* **Exercise materials**

↓↓↓

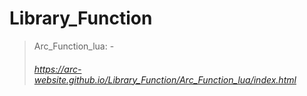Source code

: # Library_Function
> Arc_Function_lua: - 
>######  https://arc-website.github.io/Library_Function/Arc_Function_lua/index.html
#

↑↑↑

The data above should be set down again exactly, with the pictures omitted.

* **Your response**
Source code

: # Library_Function
> Arc_Function_lua: - 
>######  https://arc-website.github.io/Library_Function/Arc_Function_lua/index.html
#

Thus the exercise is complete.